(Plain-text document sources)

##########

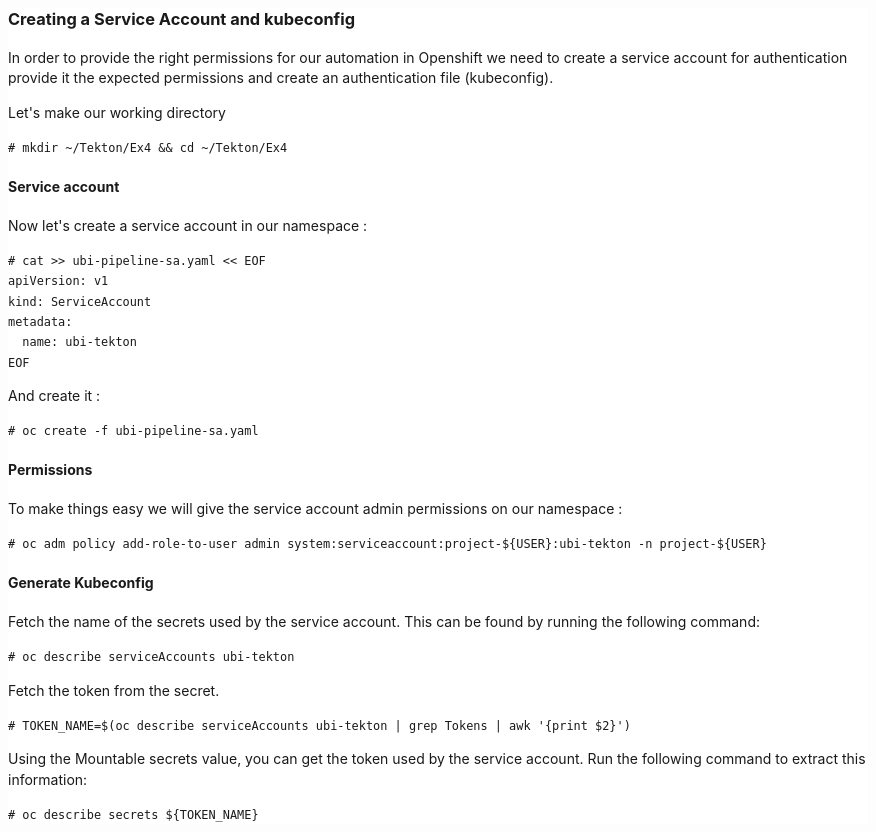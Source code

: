 ### Creating a Service Account and kubeconfig

In order to provide the right permissions for our automation in Openshift we need to create a service account for authentication provide it the expected permissions and create an authentication file (kubeconfig).

Let's make our working directory 

    # mkdir ~/Tekton/Ex4 && cd ~/Tekton/Ex4

#### Service account

Now let's create a service account in our namespace :

    # cat >> ubi-pipeline-sa.yaml << EOF
    apiVersion: v1
    kind: ServiceAccount
    metadata:
      name: ubi-tekton
    EOF

And create it :

    # oc create -f ubi-pipeline-sa.yaml

#### Permissions 

To make things easy we will give the service account admin permissions on our namespace :

    # oc adm policy add-role-to-user admin system:serviceaccount:project-${USER}:ubi-tekton -n project-${USER}

#### Generate Kubeconfig

Fetch the name of the secrets used by the service account. This can be found by running the following command:

    # oc describe serviceAccounts ubi-tekton

Fetch the token from the secret.  

    # TOKEN_NAME=$(oc describe serviceAccounts ubi-tekton | grep Tokens | awk '{print $2}')

Using the Mountable secrets value, you can get the token used by the service account. Run the following command to extract this information:

    # oc describe secrets ${TOKEN_NAME}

##########

▸ **Required action**
Say how many lines of the data include the word "yaml". Respond with the number alone.

▸ **Written answer**
2